The tympanic membrane (TM) is an exquisite structure that captures and transmits sound from the environment to the ossicular chain of the middle ear. The creation of TM grafts by multi-material three-dimensional (3D) printing may overcome limitations of current graft materials, e.g. temporalis muscle fascia, used for surgical reconstruction of the TM. TM graft scaffolds with either 8 or 16 circumferential and radial filament arrangements were fabricated by 3D printing of polydimethylsiloxane (PDMS), flex-polyactic acid (PLA) and polycaprolactone (PCL) materials followed by uniform infilling with a fibrin-collagen composite hydrogel. Digital opto-electronic holography (DOEH) and laser Doppler vibrometry (LDV) were used to measure acoustic properties including surface motions and velocity of TM grafts in response to sound. Mechanical properties were determined using dynamic mechanical analysis (DMA). Results were compared to fresh cadaveric human TMs and cadaveric temporalis fascia. Similar to the human TM, TM grafts exhibit simple surface motion patterns at lower frequencies (400 Hz), with a limited number of displacement maxima. At higher frequencies (>1000 Hz), their displacement patterns are highly organized with multiple areas of maximal displacement separated by regions of minimal displacement. By contrast, temporalis fascia exhibited asymmetric and less regular holographic patterns. Velocity across frequency sweeps (0.2–10 kHz) measured by LDV demonstrated consistent results for 3D printed grafts, while velocity for human fascia varied greatly between specimens. TM composite grafts of different scaffold print materials and varied filament count (8 or 16) displayed minimal, but measurable differences in DOEH and LDV at tested frequencies. TM graft mechanical load increased with higher filament count and is resilient over time, which differs from temporalis fascia, which loses over 70% of its load bearing properties during mechanical testing. This study demonstrates the design, fabrication and preliminary in vitro acoustic and mechanical evaluation of 3D printed TM grafts. Data illustrate the feasibility of creating TM grafts with acoustic properties that reflect sound induced motion patterns of the human TM; furthermore, 3D printed grafts have mechanical properties that demonstrate increased resistance to deformation compared to temporalis fascia.

Introduction

The tympanic membrane (TM) captures and directs sound from the environment to the ossicular chain of the middle ear, enabling transformation of sound pressure waves to mechanical motion. Mechanical motion is subsequently transmitted by the ossicles to the inner ear, where movement of perilymph results in stimulation of the hair cells, which convert mechanical energy into neuronal impulses. The dynamic functional properties of the TM are contained in a multi-layered structure that is less than 100 μm thick (Kuypers et al., 2006). A host of structural features, including collagen fiber arrangement and trilayer design, enables the conversion of environmental sound to mechanical motion (O'Connor et al., 2008). These unique structural features work in concert to enable the effective transmission of sound across a wide range of frequencies (humans: 20 Hz to 20,000 Hz) and result in complex movements that vary in magnitude from picometers to microns (Decraemer et al., 1991).

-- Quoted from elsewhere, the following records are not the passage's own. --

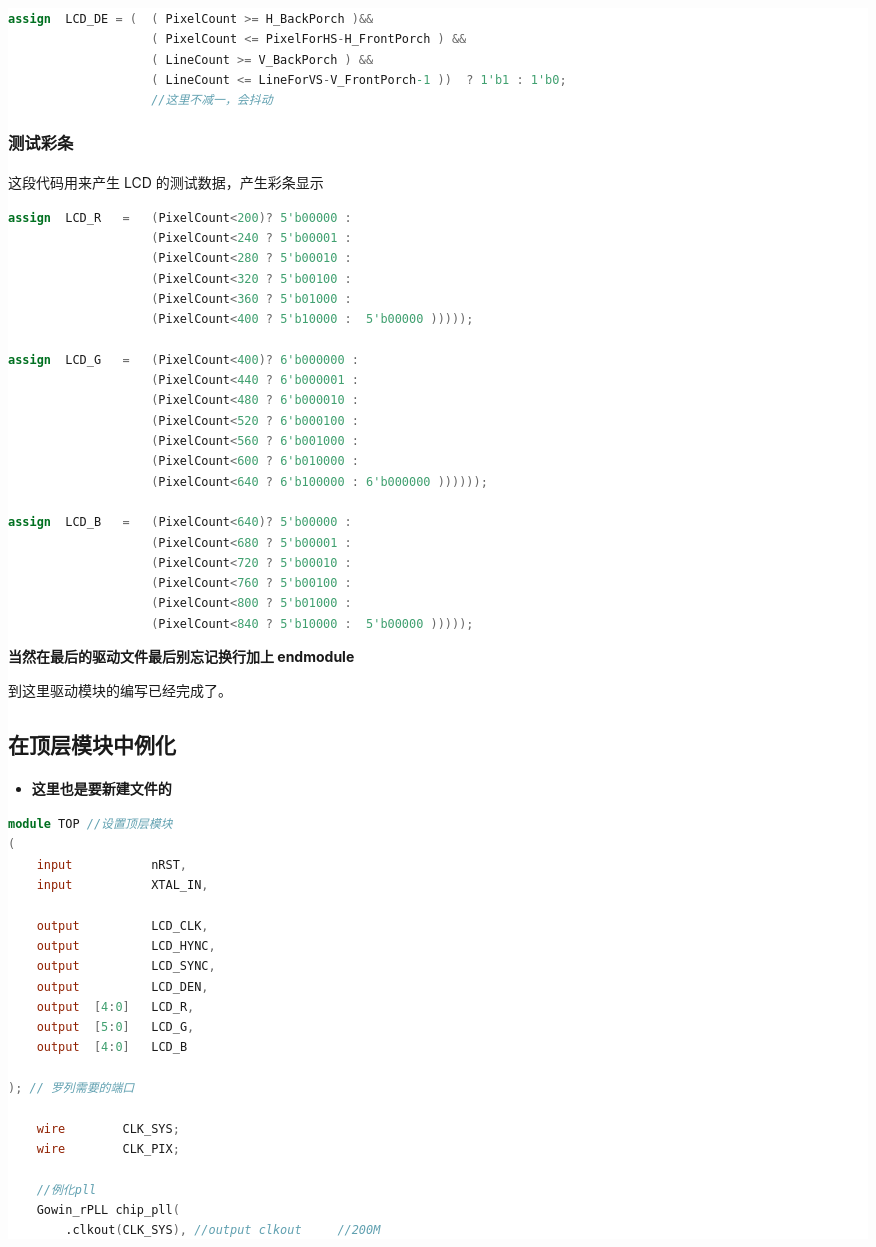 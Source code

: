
 ```verilog
assign  LCD_DE = (  ( PixelCount >= H_BackPorch )&&
                    ( PixelCount <= PixelForHS-H_FrontPorch ) &&
                    ( LineCount >= V_BackPorch ) &&
                    ( LineCount <= LineForVS-V_FrontPorch-1 ))  ? 1'b1 : 1'b0;
                    //这里不减一，会抖动
```

### 测试彩条

这段代码用来产生 LCD 的测试数据，产生彩条显示

```verilog
assign  LCD_R   =   (PixelCount<200)? 5'b00000 : 
                    (PixelCount<240 ? 5'b00001 :    
                    (PixelCount<280 ? 5'b00010 :    
                    (PixelCount<320 ? 5'b00100 :    
                    (PixelCount<360 ? 5'b01000 :    
                    (PixelCount<400 ? 5'b10000 :  5'b00000 )))));

assign  LCD_G   =   (PixelCount<400)? 6'b000000 : 
                    (PixelCount<440 ? 6'b000001 :    
                    (PixelCount<480 ? 6'b000010 :    
                    (PixelCount<520 ? 6'b000100 :    
                    (PixelCount<560 ? 6'b001000 :    
                    (PixelCount<600 ? 6'b010000 :  
                    (PixelCount<640 ? 6'b100000 : 6'b000000 ))))));

assign  LCD_B   =   (PixelCount<640)? 5'b00000 : 
                    (PixelCount<680 ? 5'b00001 :    
                    (PixelCount<720 ? 5'b00010 :    
                    (PixelCount<760 ? 5'b00100 :    
                    (PixelCount<800 ? 5'b01000 :    
                    (PixelCount<840 ? 5'b10000 :  5'b00000 )))));
```


**当然在最后的驱动文件最后别忘记换行加上 endmodule** 

到这里驱动模块的编写已经完成了。

## 在顶层模块中例化

- **这里也是要新建文件的**

```verilog
module TOP //设置顶层模块
(
	input			nRST,
    input           XTAL_IN,

	output			LCD_CLK,
	output			LCD_HYNC,
	output			LCD_SYNC,
	output			LCD_DEN,
	output	[4:0]	LCD_R,
	output	[5:0]	LCD_G,
	output	[4:0]	LCD_B

); // 罗列需要的端口

	wire		CLK_SYS;	
	wire		CLK_PIX;
    
    //例化pll
    Gowin_rPLL chip_pll(
        .clkout(CLK_SYS), //output clkout     //200M
```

Damage to the TM, such as from chronic otitis media (COM) or traumatic perforation, results in hearing loss due to ineffective sound transmission (Strens et al., 2012). Suppurative COM affects over 30 million individuals worldwide each year, leading to a significant health care burden (Monasta et al., 2012). The most common long-term complication in patients with COM is persistent TM perforation and conductive hearing loss. Tympanoplasty is the surgical repair of the TM, a procedure performed tens of thousands of times each year in the United States (Rubin, 1982). Successful tympanoplasty re-establishes efficient sound transmission from the environment to the ossicular chain, while also recreating a robust barrier between the ear canal and middle ear.

Historically, cadaveric TMs (House et al., 1966, Marquet, 1971), bovine pericardium (Pfaltz and Griesemer, 1985), and simple synthetic matrices (Kohn et al., 1984, Levin et al., 2009) have been used as TM grafts with moderate success in tympanoplasty. However, due to infectious risk from cadaveric tissue and concerns over graft uptake in synthetic matrices, the most common materials used today are autologous temporalis fascia, perichondrium and cartilage, which can be harvested from the patient at the time of surgery (Cabra and Monux, 2010, Eviatar, 1978, Lyons et al., 2015). Further, studies have indicated the ability of fascia to remodel, thin and become translucent following placement (Szabo, 2006).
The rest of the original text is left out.